She had been frugal, and she had to be. The lingerie store was paying her about nine dollars per hour, and Halo was two hundred dollars per night plus tips, but she was paying her way through school, paying for her own place, her own car, the works.

Sully and Lorena had been back at the files, building the chronology for hours. The evening was getting on, the delivery pizza demolished, nothing left but bits of crust on the cardboard. Lorena was still in her work outfit, the two of them plowing through datebooks, receipts, everything Noel had left behind. Lorena had run out to a copy shop, and now there was a blown-up street map of the city leaning against the couch. The map’s center, like a bull’s-eye target, was Noel’s apartment on Princeton Place. There were red, blue, yellow, and green pins stuck into the map, with tiny bits of paper flagged to each one, tagging her movements based on receipts that had a time/date stamp. Blue was for the first week of April, yellow the second, green the third, and red for the last week, up until the twenty-fifth, when she disappeared.

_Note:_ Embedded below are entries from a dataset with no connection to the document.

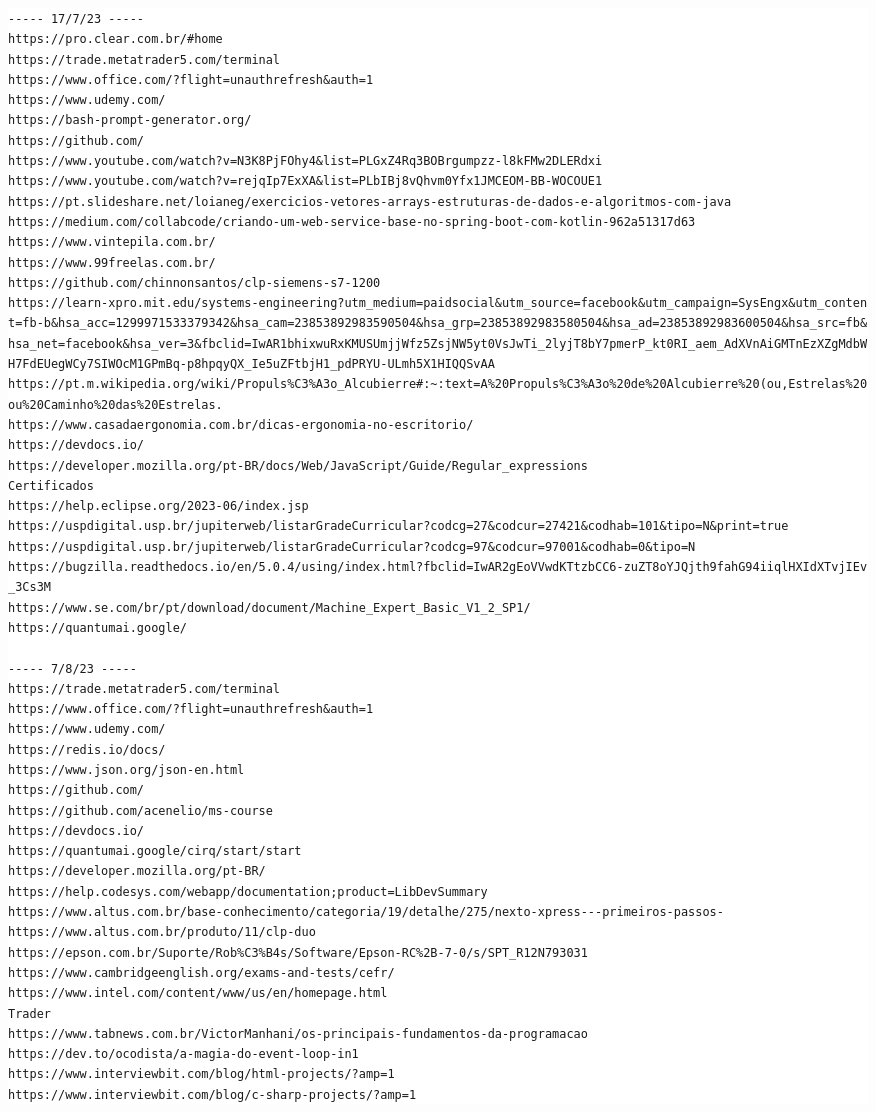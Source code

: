     ----- 17/7/23 -----
    https://pro.clear.com.br/#home
    https://trade.metatrader5.com/terminal
    https://www.office.com/?flight=unauthrefresh&auth=1
    https://www.udemy.com/
    https://bash-prompt-generator.org/
    https://github.com/
    https://www.youtube.com/watch?v=N3K8PjFOhy4&list=PLGxZ4Rq3BOBrgumpzz-l8kFMw2DLERdxi
    https://www.youtube.com/watch?v=rejqIp7ExXA&list=PLbIBj8vQhvm0Yfx1JMCEOM-BB-WOCOUE1
    https://pt.slideshare.net/loianeg/exercicios-vetores-arrays-estruturas-de-dados-e-algoritmos-com-java
    https://medium.com/collabcode/criando-um-web-service-base-no-spring-boot-com-kotlin-962a51317d63
    https://www.vintepila.com.br/
    https://www.99freelas.com.br/
    https://github.com/chinnonsantos/clp-siemens-s7-1200
    https://learn-xpro.mit.edu/systems-engineering?utm_medium=paidsocial&utm_source=facebook&utm_campaign=SysEngx&utm_content=fb-b&hsa_acc=1299971533379342&hsa_cam=23853892983590504&hsa_grp=23853892983580504&hsa_ad=23853892983600504&hsa_src=fb&hsa_net=facebook&hsa_ver=3&fbclid=IwAR1bhixwuRxKMUSUmjjWfz5ZsjNW5yt0VsJwTi_2lyjT8bY7pmerP_kt0RI_aem_AdXVnAiGMTnEzXZgMdbWH7FdEUegWCy7SIWOcM1GPmBq-p8hpqyQX_Ie5uZFtbjH1_pdPRYU-ULmh5X1HIQQSvAA
    https://pt.m.wikipedia.org/wiki/Propuls%C3%A3o_Alcubierre#:~:text=A%20Propuls%C3%A3o%20de%20Alcubierre%20(ou,Estrelas%20ou%20Caminho%20das%20Estrelas.
    https://www.casadaergonomia.com.br/dicas-ergonomia-no-escritorio/
    https://devdocs.io/
    https://developer.mozilla.org/pt-BR/docs/Web/JavaScript/Guide/Regular_expressions
    Certificados
    https://help.eclipse.org/2023-06/index.jsp
    https://uspdigital.usp.br/jupiterweb/listarGradeCurricular?codcg=27&codcur=27421&codhab=101&tipo=N&print=true
    https://uspdigital.usp.br/jupiterweb/listarGradeCurricular?codcg=97&codcur=97001&codhab=0&tipo=N
    https://bugzilla.readthedocs.io/en/5.0.4/using/index.html?fbclid=IwAR2gEoVVwdKTtzbCC6-zuZT8oYJQjth9fahG94iiqlHXIdXTvjIEv_3Cs3M
    https://www.se.com/br/pt/download/document/Machine_Expert_Basic_V1_2_SP1/
    https://quantumai.google/

    ----- 7/8/23 -----
    https://trade.metatrader5.com/terminal
    https://www.office.com/?flight=unauthrefresh&auth=1
    https://www.udemy.com/
    https://redis.io/docs/
    https://www.json.org/json-en.html
    https://github.com/
    https://github.com/acenelio/ms-course
    https://devdocs.io/
    https://quantumai.google/cirq/start/start
    https://developer.mozilla.org/pt-BR/
    https://help.codesys.com/webapp/documentation;product=LibDevSummary
    https://www.altus.com.br/base-conhecimento/categoria/19/detalhe/275/nexto-xpress---primeiros-passos-
    https://www.altus.com.br/produto/11/clp-duo
    https://epson.com.br/Suporte/Rob%C3%B4s/Software/Epson-RC%2B-7-0/s/SPT_R12N793031
    https://www.cambridgeenglish.org/exams-and-tests/cefr/
    https://www.intel.com/content/www/us/en/homepage.html
    Trader
    https://www.tabnews.com.br/VictorManhani/os-principais-fundamentos-da-programacao
    https://dev.to/ocodista/a-magia-do-event-loop-in1
    https://www.interviewbit.com/blog/html-projects/?amp=1
    https://www.interviewbit.com/blog/c-sharp-projects/?amp=1
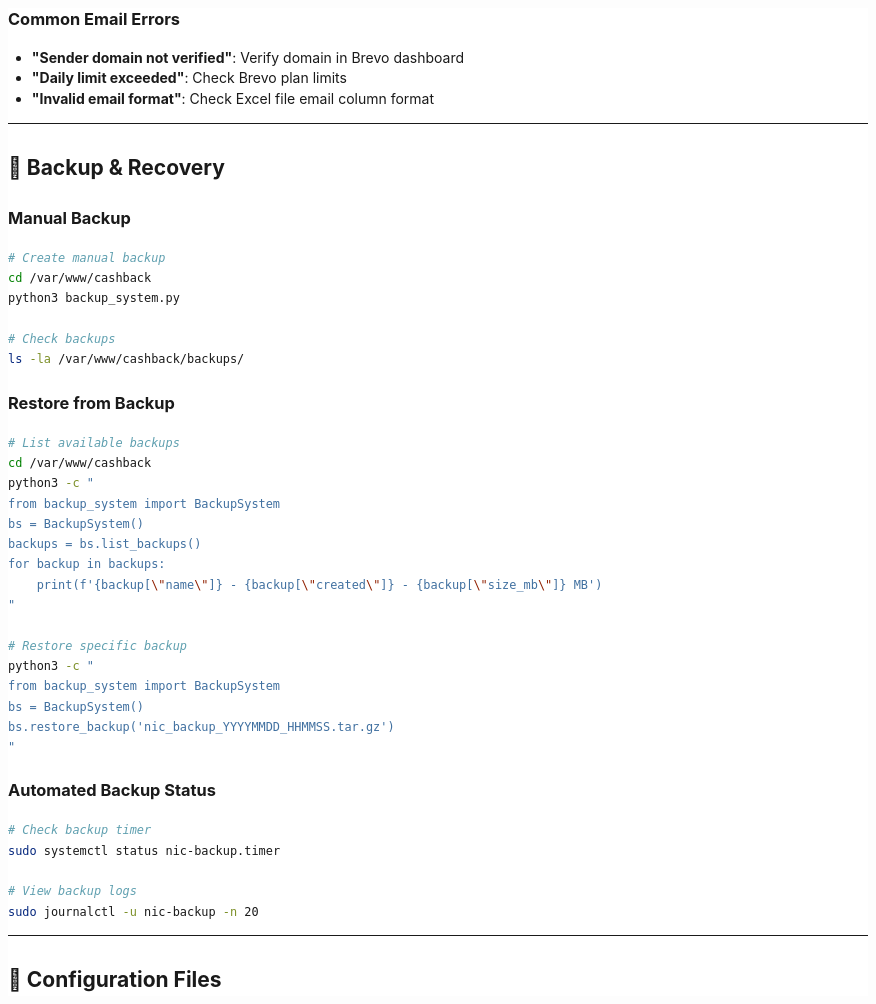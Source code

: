 ### **Common Email Errors**
- **"Sender domain not verified"**: Verify domain in Brevo dashboard
- **"Daily limit exceeded"**: Check Brevo plan limits
- **"Invalid email format"**: Check Excel file email column format

---

## 💾 Backup & Recovery

### **Manual Backup**
```bash
# Create manual backup
cd /var/www/cashback
python3 backup_system.py

# Check backups
ls -la /var/www/cashback/backups/
```

### **Restore from Backup**
```bash
# List available backups
cd /var/www/cashback
python3 -c "
from backup_system import BackupSystem
bs = BackupSystem()
backups = bs.list_backups()
for backup in backups:
    print(f'{backup[\"name\"]} - {backup[\"created\"]} - {backup[\"size_mb\"]} MB')
"

# Restore specific backup
python3 -c "
from backup_system import BackupSystem
bs = BackupSystem()
bs.restore_backup('nic_backup_YYYYMMDD_HHMMSS.tar.gz')
"
```

### **Automated Backup Status**
```bash
# Check backup timer
sudo systemctl status nic-backup.timer

# View backup logs
sudo journalctl -u nic-backup -n 20
```

---

## 🔧 Configuration Files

“I went by Satin and Lace right after you left this morning,” Lorena said.

“I thought you were going into work.”

“I called in. I wanted to work on this. You’re the first person who’s shown any interest.”

“Okay. What’d they say?”

“I walked in and talked to the girl on the floor, got fifteen seconds into saying something about Noel turning up dead and she used to work there and this girl cuts me off. Said she started six months ago and didn’t know anything. So I asked for the manager. She says, ‘What for?’ You know, with some lip to it. I said, ‘To ask about my sister.’ She goes in the back, comes back out. Says the manager’ll be right with me. Ten minutes later, this redhead with her hair in a bun comes out, said she’s called corporate and says she can’t say anything. I said, ‘This is my sister I’m talking about.’ She puts her hand on mine—bitch put her
hand
on me—and says, in this whisper, personnel laws, privacy, she was sure I’d understand. I said I sure as fuck did
not
understand that somebody murdered Noel, her employee, and all she could say was not a fucking thing.”

“I don’t think that—”

“She called security.”

“Ah.”

“I was asked to leave.”

“You can apply for your press card now.”

“I went two steps outside the door and called Detective Jensen, left a message that Satin and Lace had information about Noel’s disappearance and they were concealing it.
Real
loud. They were standing there staring at me, I was standing there staring at them. Three women in heels, looking like we were ready to take it outside.”

“So what did Jensen do?”

“Called me back fifteen minutes later and asked if I was alright.”

“Were you?”

“I was sitting in my car in the parking garage shaking.”

He looked at her, staring off into space, her face tight, clenched.

“Then I was going to go out to Halo,” she said. “Playing Nancy Drew. Like somebody’s going to tell me something. They’ll see I’m her sister, tell me everything.”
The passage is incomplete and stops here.